EXERCISE :: Each line below from the one containing "is evaluated with" through the one containing "dominates runtime. Relative" should be output exactly as it stands, and no other line should appear.

MATERIAL TO PROCESS ::
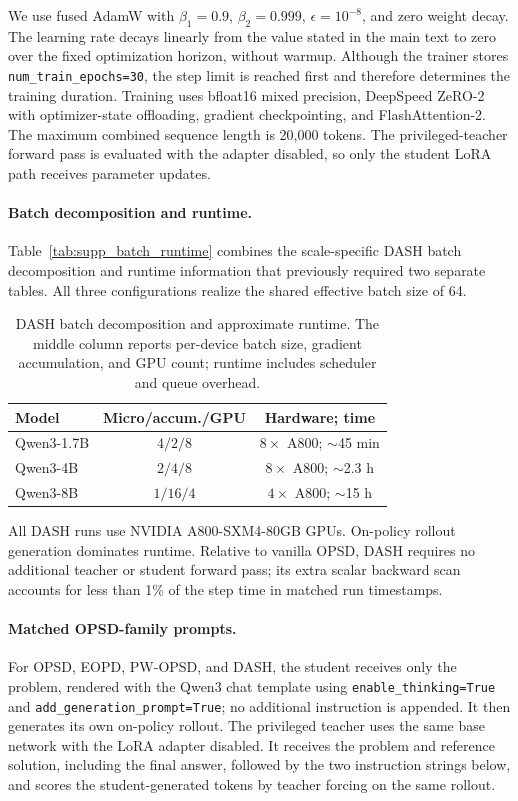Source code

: \documentclass[letterpaper]{article} %
\begin{document}
We use fused AdamW with $\beta_1=0.9$, $\beta_2=0.999$,
$\epsilon=10^{-8}$, and zero weight decay. The learning rate decays
linearly from the value stated in the main text to zero over the fixed
optimization horizon, without warmup. Although the trainer stores
\texttt{num\_train\_epochs=30}, the step limit is reached first and
therefore determines the training duration. Training uses bfloat16
mixed precision, DeepSpeed ZeRO-2 with optimizer-state offloading,
gradient checkpointing, and FlashAttention-2. The maximum combined
sequence length is 20,000 tokens. The privileged-teacher forward pass
is evaluated with the adapter disabled, so only the student LoRA path
receives parameter updates.

\paragraph{Batch decomposition and runtime.}
Table~\ref{tab:supp_batch_runtime} combines the scale-specific DASH batch
decomposition and runtime information that previously required two
separate tables. All three configurations realize the shared effective
batch size of 64.

\begin{table}[!htbp]
\centering
\footnotesize
\setlength{\tabcolsep}{3.5pt}
\begin{tabular}{@{}lcc@{}}
\toprule
\textbf{Model} & \textbf{Micro/accum./GPU} & \textbf{Hardware; time} \\
\midrule
Qwen3-1.7B & $4/2/8$  & $8\times$ A800; $\sim$45 min \\
Qwen3-4B   & $2/4/8$  & $8\times$ A800; $\sim$2.3 h \\
Qwen3-8B   & $1/16/4$ & $4\times$ A800; $\sim$15 h \\
\bottomrule
\end{tabular}
\caption{DASH batch decomposition and approximate runtime. The middle
column reports per-device batch size, gradient accumulation, and GPU
count; runtime includes scheduler and queue overhead.}
\label{tab:supp_batch_runtime}
\label{tab:supp_batch_decomposition}
\label{tab:supp_runtime}
\end{table}

All DASH runs use NVIDIA A800-SXM4-80GB GPUs. On-policy rollout generation
dominates runtime. Relative to vanilla OPSD, DASH requires no additional
teacher or student forward pass; its extra scalar backward scan accounts
for less than 1\% of the step time in matched run timestamps.

\paragraph{Matched OPSD-family prompts.}
For OPSD, EOPD, PW-OPSD, and DASH, the student receives only the
problem, rendered with the Qwen3 chat
template using \texttt{enable\_thinking=True} and
\texttt{add\_generation\_prompt=True}; no additional instruction is
appended. It then generates its own on-policy rollout. The privileged
teacher uses the same base network with the LoRA adapter disabled. It
receives the problem and reference solution, including the final
answer, followed by the two instruction strings below, and scores the
student-generated tokens by teacher forcing on the same rollout.
\end{document}

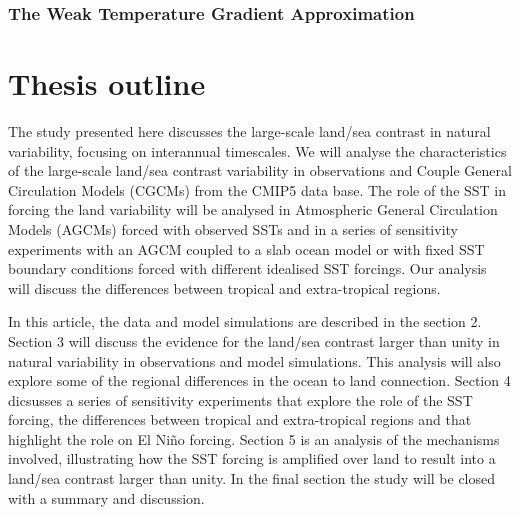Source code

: \subsubsection{The Weak Temperature Gradient Approximation}\label{sssec:wtg}


\section{Thesis outline}

The study presented here discusses the large-scale land/sea contrast in natural 
variability, focusing on interannual timescales. We will analyse the 
characteristics of the large-scale land/sea contrast variability in observations 
and Couple General Circulation Models (CGCMs) from the CMIP5 data base. The role 
of the SST in forcing the land variability will be analysed in Atmospheric 
General Circulation Models (AGCMs) forced with observed SSTs and in a series of 
sensitivity experiments with an AGCM coupled to a slab ocean model or with fixed 
SST boundary conditions forced with different idealised SST forcings.  Our 
analysis will discuss the differences between tropical and extra-tropical 
regions.

In this article, the data and model simulations are described in the section 
2. Section 3 will discuss the evidence for the land/sea contrast larger than
unity in natural variability in observations and model simulations. This 
analysis will also explore some of the regional differences in the ocean to land 
connection. Section 4 dicsusses a series of sensitivity experiments that explore 
the role of the SST forcing, the differences between tropical and extra-tropical 
regions and that highlight the role on El Ni{\~n}o forcing.  Section 5 is an 
analysis of the mechanisms involved, illustrating how the SST forcing is 
amplified over land to result into a land/sea contrast larger than unity. In the 
final section the study will be closed with a summary and discussion.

SOLUTION TO THE EXERCISE ::
is evaluated with the adapter disabled, so only the student LoRA path
receives parameter updates.

\paragraph{Batch decomposition and runtime.}
Table~\ref{tab:supp_batch_runtime} combines the scale-specific DASH batch
decomposition and runtime information that previously required two
separate tables. All three configurations realize the shared effective
batch size of 64.

\begin{table}[!htbp]
\centering
\footnotesize
\setlength{\tabcolsep}{3.5pt}
\begin{tabular}{@{}lcc@{}}
\toprule
\textbf{Model} & \textbf{Micro/accum./GPU} & \textbf{Hardware; time} \\
\midrule
Qwen3-1.7B & $4/2/8$  & $8\times$ A800; $\sim$45 min \\
Qwen3-4B   & $2/4/8$  & $8\times$ A800; $\sim$2.3 h \\
Qwen3-8B   & $1/16/4$ & $4\times$ A800; $\sim$15 h \\
\bottomrule
\end{tabular}
\caption{DASH batch decomposition and approximate runtime. The middle
column reports per-device batch size, gradient accumulation, and GPU
count; runtime includes scheduler and queue overhead.}
\label{tab:supp_batch_runtime}
\label{tab:supp_batch_decomposition}
\label{tab:supp_runtime}
\end{table}

All DASH runs use NVIDIA A800-SXM4-80GB GPUs. On-policy rollout generation
dominates runtime. Relative to vanilla OPSD, DASH requires no additional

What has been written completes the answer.